Barangkali ada kalanya kecewa singgah hingga mencabik hati yang menjadi sebab timbulnya luka. Amarah datang tanpa jeda meluapkan beribu prasangka yang goyahkan iman kita. Kesedihan melanda membuat banjir air mata meninggalkan bekas di kantongnya. Jenuh mampir seketika membuat semakin berat beban yang harus dibayar oleh karenanya. Kekesalan, kedongkolan, kekecewaan, kesedihan, keresahan, kejenuhan segala macam rasa pernah kita lalui. Kita pernah sebahagia itu dan pernah pula bersedih hati. Goresan-goresan rasa tersebut membekas tak jarang membuat lelah ketika ingat. Jutaan cara sudah kita coba untuk meyakinkan dan meneguhkan diri "Oke, aku nggak papa". Tapi bukan berarti kita lupa sakitnya, bekasnya masih ada dan sembuhnya akan cukup lama.

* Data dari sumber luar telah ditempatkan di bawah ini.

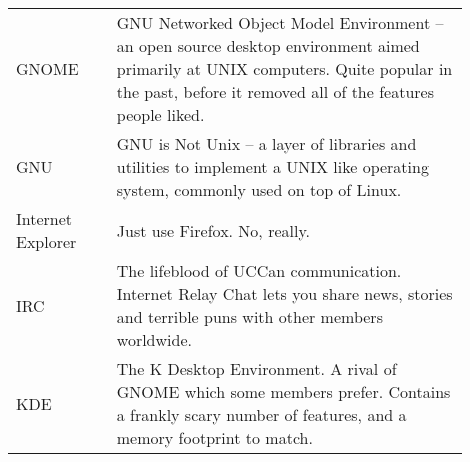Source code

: {\begin{tabular}{p{0.2\linewidth}|p{0.7\linewidth}}
GNOME &
GNU Networked Object Model Environment -- an open source desktop environment aimed primarily at UNIX computers. Quite popular in the past, before it removed all of the features people liked. \\
GNU &
GNU is Not Unix -- a layer of libraries and utilities to implement a UNIX like operating system, commonly used on top of Linux. \\
Internet Explorer &
Just use Firefox. No, really. \\
IRC &
The lifeblood of UCCan communication. Internet Relay Chat lets you share news, stories and terrible puns with other members worldwide. \\
KDE &
The K Desktop Environment. A rival of GNOME which some members prefer. Contains a frankly scary number of features, and a memory footprint to match. \\
\end{tabular}

}
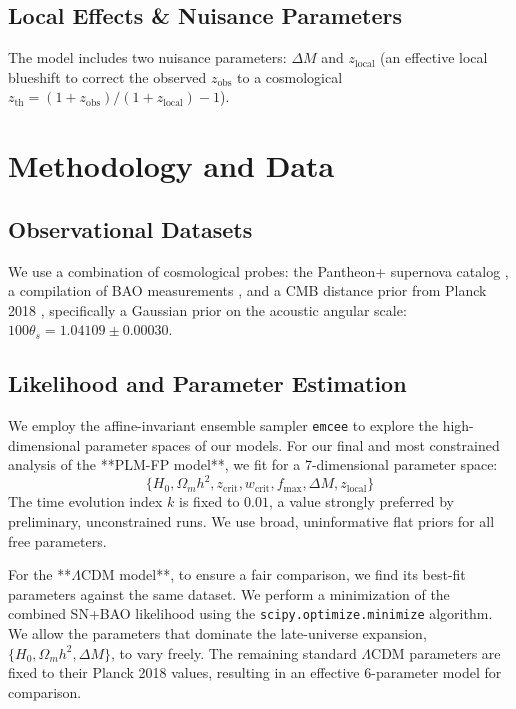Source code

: \documentclass[12pt, a4paper]{article}
\begin{document}
\subsection{Local Effects \& Nuisance Parameters}
The model includes two nuisance parameters: $\Delta M$ and $z_{\text{local}}$ (an effective local blueshift to correct the observed $z_{\text{obs}}$ to a cosmological $z_{\text{th}} = (1 + z_{\text{obs}}) / (1 + z_{\text{local}}) - 1$).

\section{Methodology and Data}
\subsection{Observational Datasets}
We use a combination of cosmological probes: the Pantheon+ supernova catalog \cite{PantheonPlus}, a compilation of BAO measurements \cite{BAO_compilation}, and a CMB distance prior from Planck 2018 \cite{Planck2018}, specifically a Gaussian prior on the acoustic angular scale: $100 \theta_s = 1.04109 \pm 0.00030$.

\subsection{Likelihood and Parameter Estimation}
We employ the affine-invariant ensemble sampler \texttt{emcee} \cite{emcee} to explore the high-dimensional parameter spaces of our models. For our final and most constrained analysis of the **PLM-FP model**, we fit for a 7-dimensional parameter space:
$$ \{H_0, \Omega_m h^2, z_{\text{crit}}, w_{\text{crit}}, f_{\max}, \Delta M, z_{\text{local}}\} $$
The time evolution index $k$ is fixed to $0.01$, a value strongly preferred by preliminary, unconstrained runs. We use broad, uninformative flat priors for all free parameters.

For the **$\Lambda$CDM model**, to ensure a fair comparison, we find its best-fit parameters against the same dataset. We perform a minimization of the combined SN+BAO likelihood using the \texttt{scipy.optimize.minimize} algorithm. We allow the parameters that dominate the late-universe expansion, $\{H_0, \Omega_m h^2, \Delta M\}$, to vary freely. The remaining standard $\Lambda$CDM parameters are fixed to their Planck 2018 values, resulting in an effective 6-parameter model for comparison.
\end{document}
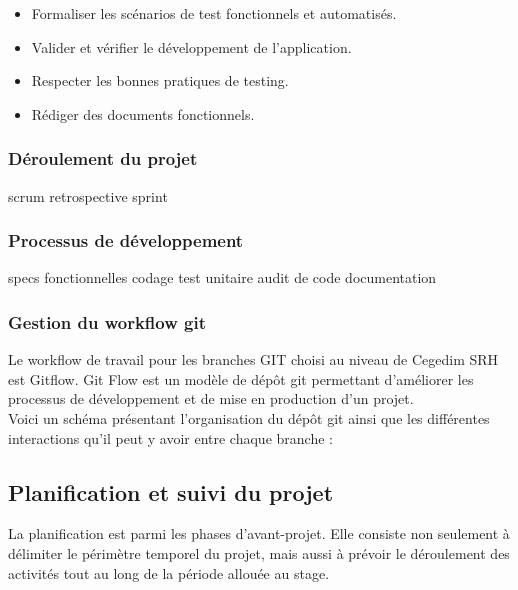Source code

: {\begin{center}
{{            }
            {\footnotesize\raggedright
            \begin{itemize}
                \item Formaliser les scénarios de test fonctionnels et automatisés.
                \item Valider et vérifier le développement de l’application.
                \item Respecter les bonnes pratiques de testing.
                \item Rédiger des documents fonctionnels.\\
            \end{itemize}
        }}
\end{center}    
}
\subsubsection{Déroulement du projet}
scrum
retrospective 
sprint
\subsubsection{Processus de développement}
specs fonctionnelles
codage
test unitaire
audit de code
documentation
\subsubsection{Gestion du workflow git}
Le workflow de travail pour les branches GIT choisi au niveau de Cegedim SRH est Gitflow. Git Flow est un modèle de dépôt git permettant d'améliorer les processus de développement et de mise en production d'un projet.\\
Voici un schéma présentant l'organisation du dépôt git ainsi que les différentes interactions qu'il peut y avoir entre chaque branche :
\subsection{Planification et suivi du projet}
La planification est parmi les phases d'avant-projet. Elle consiste non seulement à délimiter le périmètre temporel du projet, mais aussi à prévoir le déroulement des activités tout au long de la période allouée au stage.

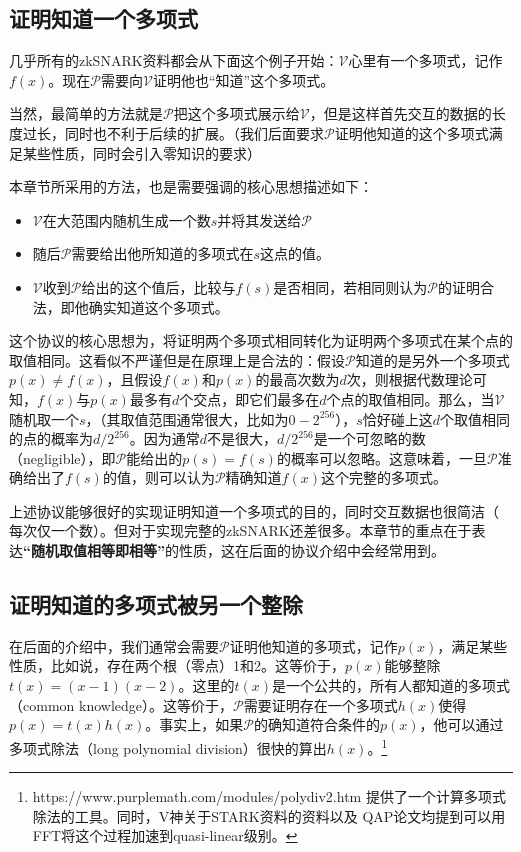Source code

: \documentclass[12pt]{article}
\newcommand{\zk}{zkSNARK}
\newcommand{\pp}{$\mathcal{P}$}
\newcommand{\vv}{$\mathcal{V}$}
\begin{document}
\subsection{证明知道一个多项式}
几乎所有的\zk 资料都会从下面这个例子开始：\vv 心里有一个多项式，记作$f(x)$。现在\pp 需要向\vv 证明他也“知道”这个多项式。

当然，最简单的方法就是\pp 把这个多项式展示给\vv，但是这样首先交互的数据的长度过长，同时也不利于后续的扩展。（我们后面要求\pp 证明他知道的这个多项式满足某些性质，同时会引入零知识的要求）

本章节所采用的方法，也是需要强调的核心思想描述如下：
\begin{itemize}
	\item \vv 在大范围内随机生成一个数$s$并将其发送给\pp
	\item 随后\pp 需要给出他所知道的多项式在$s$这点的值。
	\item \vv 收到\pp 给出的这个值后，比较与$f(s)$是否相同，若相同则认为\pp 的证明合法，即他确实知道这个多项式。
\end{itemize}

这个协议的核心思想为，将证明两个多项式相同转化为证明两个多项式在某个点的取值相同。这看似不严谨但是在原理上是合法的：假设\pp 知道的是另外一个多项式$p(x)\neq f(x)$，且假设$f(x)$和$p(x)$的最高次数为$d$次，则根据代数理论可知，$f(x)$与$p(x)$最多有$d$个交点，即它们最多在$d$个点的取值相同。那么，当\vv 随机取一个$s$，（其取值范围通常很大，比如为$0-2^{256}$），$s$恰好碰上这$d$个取值相同的点的概率为$d/2^{256}$。因为通常$d$不是很大，$d/2^{256}$是一个可忽略的数（negligible），即\pp 能给出的$p(s)=f(s)$的概率可以忽略。这意味着，一旦\pp 准确给出了$f(s)$的值，则可以认为\pp 精确知道$f(x)$这个完整的多项式。

上述协议能够很好的实现证明知道一个多项式的目的，同时交互数据也很简洁（ 每次仅一个数）。但对于实现完整的\zk 还差很多。本章节的重点在于表达\textbf{“随机取值相等即相等”}的性质，这在后面的协议介绍中会经常用到。
\subsection{证明知道的多项式被另一个整除}
\label{sec:div}
在后面的介绍中，我们通常会需要\pp 证明他知道的多项式，记作$p(x)$，满足某些性质，比如说，存在两个根（零点）1和2。这等价于，$p(x)$能够整除$t(x)=(x-1)(x-2)$。这里的$t(x)$是一个公共的，所有人都知道的多项式（common knowledge）。这等价于，\pp 需要证明存在一个多项式$h(x)$使得$p(x)=t(x)h(x)$。事实上，如果\pp 的确知道符合条件的$p(x)$，他可以通过多项式除法（long polynomial division）很快的算出$h(x)$。\footnote{https://www.purplemath.com/modules/polydiv2.htm 提供了一个计算多项式除法的工具。同时，V神关于STARK资料的资料以及	QAP论文均提到{\color{red}可以用FFT将这个过程加速到quasi-linear级别。}}
\end{document}
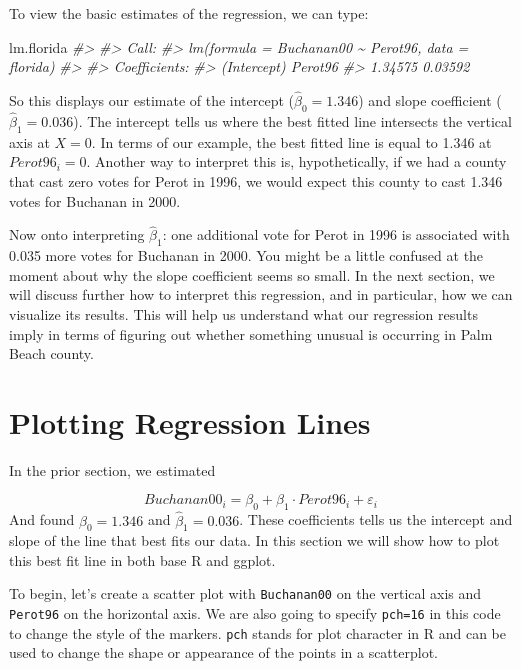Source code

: \documentclass[
]{book}
\newenvironment{Shaded}{\begin{snugshade}}{\end{snugshade}}
\newcommand{\CommentTok}[1]{\textcolor[rgb]{0.56,0.35,0.01}{\textit{#1}}}
\newcommand{\NormalTok}[1]{#1}
\begin{document}
To view the basic estimates of the regression, we can type:

\begin{Shaded}
\begin{Highlighting}[]
\NormalTok{lm.florida}
\CommentTok{\#\textgreater{} }
\CommentTok{\#\textgreater{} Call:}
\CommentTok{\#\textgreater{} lm(formula = Buchanan00 \textasciitilde{} Perot96, data = florida)}
\CommentTok{\#\textgreater{} }
\CommentTok{\#\textgreater{} Coefficients:}
\CommentTok{\#\textgreater{} (Intercept)      Perot96  }
\CommentTok{\#\textgreater{}     1.34575      0.03592}
\end{Highlighting}
\end{Shaded}

So this displays our estimate of the intercept (\(\hat{\beta}_0=1.346\)) and slope coefficient (\(\hat{\beta}_1=0.036\)). The intercept tells us where the best fitted line intersects the vertical axis at \(X=0\). In terms of our example, the best fitted line is equal to 1.346 at \(Perot96_i=0\). Another way to interpret this is, hypothetically, if we had a county that cast zero votes for Perot in 1996, we would expect this county to cast 1.346 votes for Buchanan in 2000.

Now onto interpreting \(\hat{\beta}_1\): one additional vote for Perot in 1996 is associated with 0.035 more votes for Buchanan in 2000. You might be a little confused at the moment about why the slope coefficient seems so small. In the next section, we will discuss further how to interpret this regression, and in particular, how we can visualize its results. This will help us understand what our regression results imply in terms of figuring out whether something unusual is occurring in Palm Beach county.

\section{Plotting Regression Lines}\label{plotting-regression-lines}

In the prior section, we estimated

\[
Buchanan00_i = \beta_0 + \beta_1 \cdot Perot96_i + \varepsilon_i
\]
And found \(\hat{\beta}_0=1.346\) and \(\hat{\beta}_1=0.036\). These coefficients tells us the intercept and slope of the line that best fits our data. In this section we will show how to plot this best fit line in both base R and ggplot.

To begin, let's create a scatter plot with \texttt{Buchanan00} on the vertical axis and \texttt{Perot96} on the horizontal axis. We are also going to specify \texttt{pch=16} in this code to change the style of the markers. \texttt{pch} stands for plot character in R and can be used to change the shape or appearance of the points in a scatterplot.
\end{document}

Namun aku tetap berterimakasih diri, kau sudah berjuang sejauh ini menempa hati yang lemah oleh laku dan kata, sudah berusaha untuk mencoba dibanding melakukan kebodohan yang sia-sia. Kau tahu? Lukamu yang dalam itu telah medewasakanmu yang masih labil terlahap emosi. Kumpulan rasa tak indah meski terkadang mengeruhkan pikir membuyarkan mimpi, ialah yang membuatmu terlatih untuk tidak bersikap manja pada keadaan. Tak ada lagi yang bisa kamu andalkan kecuali kekuatan dan keteguhan iman.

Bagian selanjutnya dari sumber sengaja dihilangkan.